The land surrounding the falls was deeded to the city for a park in 1914 by a local lumber baron, Simon Benson, who also financed the building of the Benson Bridge, which arches in superb harmony over the falls' lower pool. It's so pretty and adds so much to the scene it's almost as if the haughtily beautiful waterfall were wearing it as an elegant stone necklace.

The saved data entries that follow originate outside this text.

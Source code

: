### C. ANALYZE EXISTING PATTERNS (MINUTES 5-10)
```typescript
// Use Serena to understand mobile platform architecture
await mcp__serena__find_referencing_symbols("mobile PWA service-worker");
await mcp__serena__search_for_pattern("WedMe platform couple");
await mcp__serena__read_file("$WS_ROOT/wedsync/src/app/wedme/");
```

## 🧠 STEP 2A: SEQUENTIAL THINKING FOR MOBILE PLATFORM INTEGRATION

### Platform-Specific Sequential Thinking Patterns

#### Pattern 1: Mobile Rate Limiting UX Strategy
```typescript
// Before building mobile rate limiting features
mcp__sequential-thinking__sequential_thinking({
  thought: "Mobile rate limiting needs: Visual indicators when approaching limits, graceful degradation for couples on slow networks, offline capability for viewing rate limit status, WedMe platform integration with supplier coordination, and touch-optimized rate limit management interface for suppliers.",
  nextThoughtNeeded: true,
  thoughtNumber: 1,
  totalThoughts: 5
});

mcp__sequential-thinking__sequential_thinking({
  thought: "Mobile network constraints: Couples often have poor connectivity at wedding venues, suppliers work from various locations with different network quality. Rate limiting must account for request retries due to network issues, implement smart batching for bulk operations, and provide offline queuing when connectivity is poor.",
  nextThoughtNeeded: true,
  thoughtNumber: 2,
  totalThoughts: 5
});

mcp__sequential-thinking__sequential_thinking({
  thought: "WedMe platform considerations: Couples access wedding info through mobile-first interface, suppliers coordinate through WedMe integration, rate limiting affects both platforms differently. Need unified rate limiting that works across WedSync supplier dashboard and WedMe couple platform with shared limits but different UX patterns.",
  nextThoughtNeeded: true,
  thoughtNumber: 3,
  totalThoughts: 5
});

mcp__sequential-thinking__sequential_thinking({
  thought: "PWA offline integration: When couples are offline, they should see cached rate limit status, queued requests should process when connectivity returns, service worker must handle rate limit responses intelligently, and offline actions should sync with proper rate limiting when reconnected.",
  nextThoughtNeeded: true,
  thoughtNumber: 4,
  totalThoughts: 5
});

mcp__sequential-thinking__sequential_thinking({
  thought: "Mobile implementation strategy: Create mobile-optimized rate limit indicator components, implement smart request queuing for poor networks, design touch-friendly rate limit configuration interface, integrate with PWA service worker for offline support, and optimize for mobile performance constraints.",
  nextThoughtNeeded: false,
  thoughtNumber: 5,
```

The Multnomah Falls Lodge (pictured), built in 1925, is equally magical. It looks like characters out of a fairytale should inhabit it, with its steep pitched roof, hewn timber, and rustic stonemasonry, built out of local materials in the Cascadian style of architecture the U.S. Forest Service was known for in the era. Between the lodge and the bridge, more elegant masonry provides a path and a curved proscenium viewing platform (the site of many proposals and wedding portraits). You can't help but feel like humankind and nature are walking hand-in-hand here. Something to remember and take with you as you leave here and return to the rough and tumble real world.

Visiting Multnomah Falls

Less than an hour from Portland, this is the most visited outdoor recreation site in Oregon, with 2 million visitors per year. In summer, you'll need a timed reservation to enter the parking lot from 9 a.m. to 5 p.m., but you can beat the system by arriving earlier. Better yet, begin your day by watching the sun rise over the mighty Columbia River from Crown Point, then continue on to reach Multnomah Falls just eight miles further east on the Historic Columbia River Highway. Or visit on a winter or fall day, when crowds are thin and the coffee in the lodge is hot.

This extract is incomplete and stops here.